I have had great relationships with outsourced teams. But I did not get them just from hiring someone and expecting it to work. I spent a lot of time with my people, getting to know them, talking about how we wanted to work together, bringing them over here so the teams on both sides could know each other. I got to know a bit about their culture and how that impacted their work, and learned to work with where I could, and helped them make some changes to work better with us, where appropriate.

You would do that much for anyone on-site, so not doing it for remote workers is doing them a dis-service.

Personally, I got good results. And invitations to their weddings, which made me really feel like we were a team, and not just using them as a tool to get some work done.

Maybe I just had good luck. Maybe the rest of the industry is different. But I cannot support the comment that it "always ends bad". That does not have to be the case.



That's great to hear.

I certainly don't think the problems are cultural. I believe it's the inherent business model which is not aligned.

You are happy with your outsourced teams but I would love to know how do you compare your outsourced team with your US one?

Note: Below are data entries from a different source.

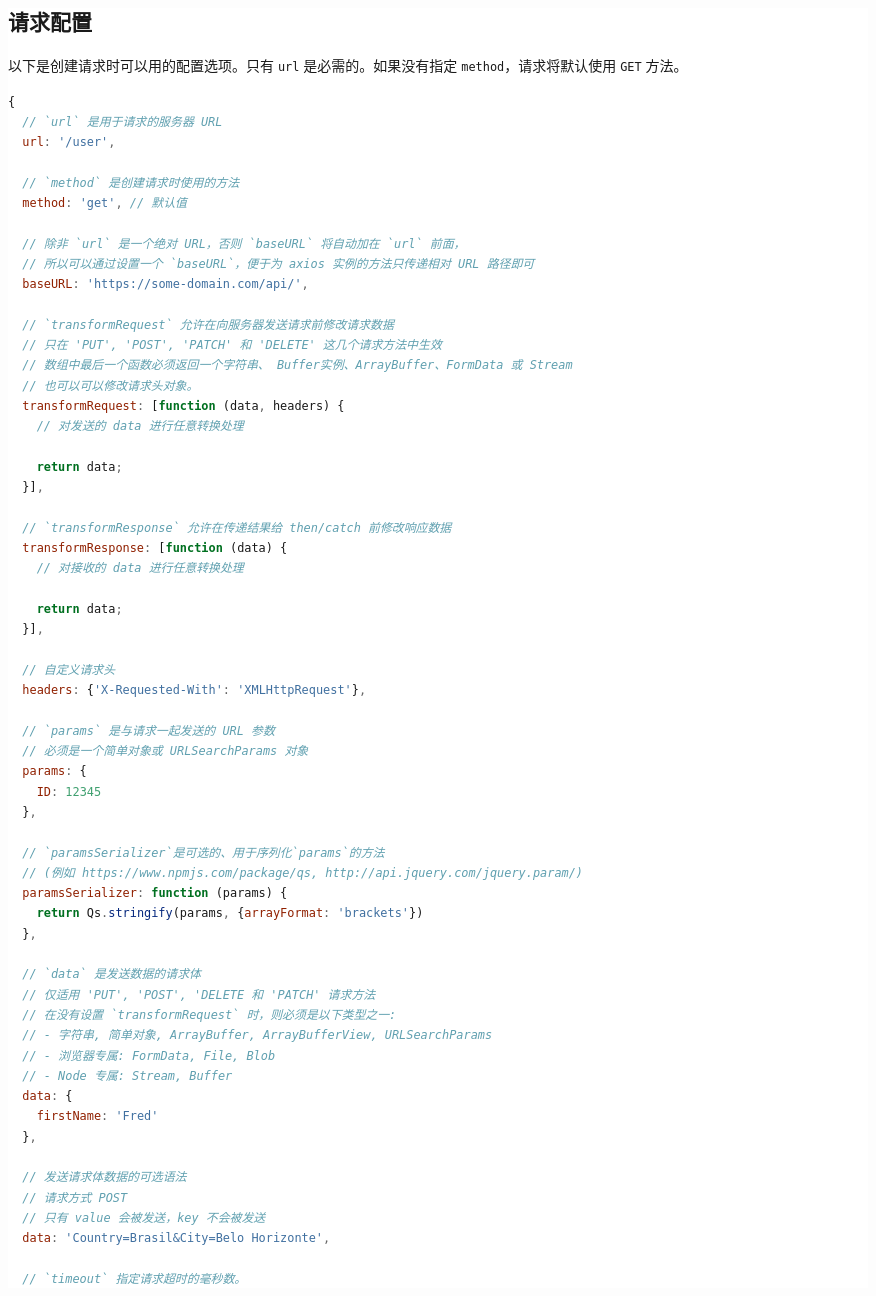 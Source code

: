 ## 请求配置

以下是创建请求时可以用的配置选项。只有 `url` 是必需的。如果没有指定 `method`，请求将默认使用 `GET` 方法。

```js
{
  // `url` 是用于请求的服务器 URL
  url: '/user',

  // `method` 是创建请求时使用的方法
  method: 'get', // 默认值

  // 除非 `url` 是一个绝对 URL，否则 `baseURL` 将自动加在 `url` 前面，
  // 所以可以通过设置一个 `baseURL`，便于为 axios 实例的方法只传递相对 URL 路径即可
  baseURL: 'https://some-domain.com/api/',

  // `transformRequest` 允许在向服务器发送请求前修改请求数据
  // 只在 'PUT', 'POST', 'PATCH' 和 'DELETE' 这几个请求方法中生效
  // 数组中最后一个函数必须返回一个字符串、 Buffer实例、ArrayBuffer、FormData 或 Stream
  // 也可以可以修改请求头对象。
  transformRequest: [function (data, headers) {
    // 对发送的 data 进行任意转换处理

    return data;
  }],

  // `transformResponse` 允许在传递结果给 then/catch 前修改响应数据
  transformResponse: [function (data) {
    // 对接收的 data 进行任意转换处理

    return data;
  }],

  // 自定义请求头
  headers: {'X-Requested-With': 'XMLHttpRequest'},

  // `params` 是与请求一起发送的 URL 参数
  // 必须是一个简单对象或 URLSearchParams 对象
  params: {
    ID: 12345
  },

  // `paramsSerializer`是可选的、用于序列化`params`的方法
  // (例如 https://www.npmjs.com/package/qs, http://api.jquery.com/jquery.param/)
  paramsSerializer: function (params) {
    return Qs.stringify(params, {arrayFormat: 'brackets'})
  },

  // `data` 是发送数据的请求体
  // 仅适用 'PUT', 'POST', 'DELETE 和 'PATCH' 请求方法
  // 在没有设置 `transformRequest` 时，则必须是以下类型之一:
  // - 字符串, 简单对象, ArrayBuffer, ArrayBufferView, URLSearchParams
  // - 浏览器专属: FormData, File, Blob
  // - Node 专属: Stream, Buffer
  data: {
    firstName: 'Fred'
  },
  
  // 发送请求体数据的可选语法
  // 请求方式 POST
  // 只有 value 会被发送，key 不会被发送
  data: 'Country=Brasil&City=Belo Horizonte',

  // `timeout` 指定请求超时的毫秒数。
```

I believe that their are super quality engineers in Asia who can give you US standard of work but you will never get access to those guys as long as you are going through an outsourcing company. In a team of 10, maybe you'll have 1-2.

You may not think so but you can actually afford to hire 10 senior high quality US standard guys in your outsourced teams. And it would still be 20% of your US cost yet your partner company's interest is not in it. They'll always tell you it's hard to hire, market competitive or difficult to retain etc.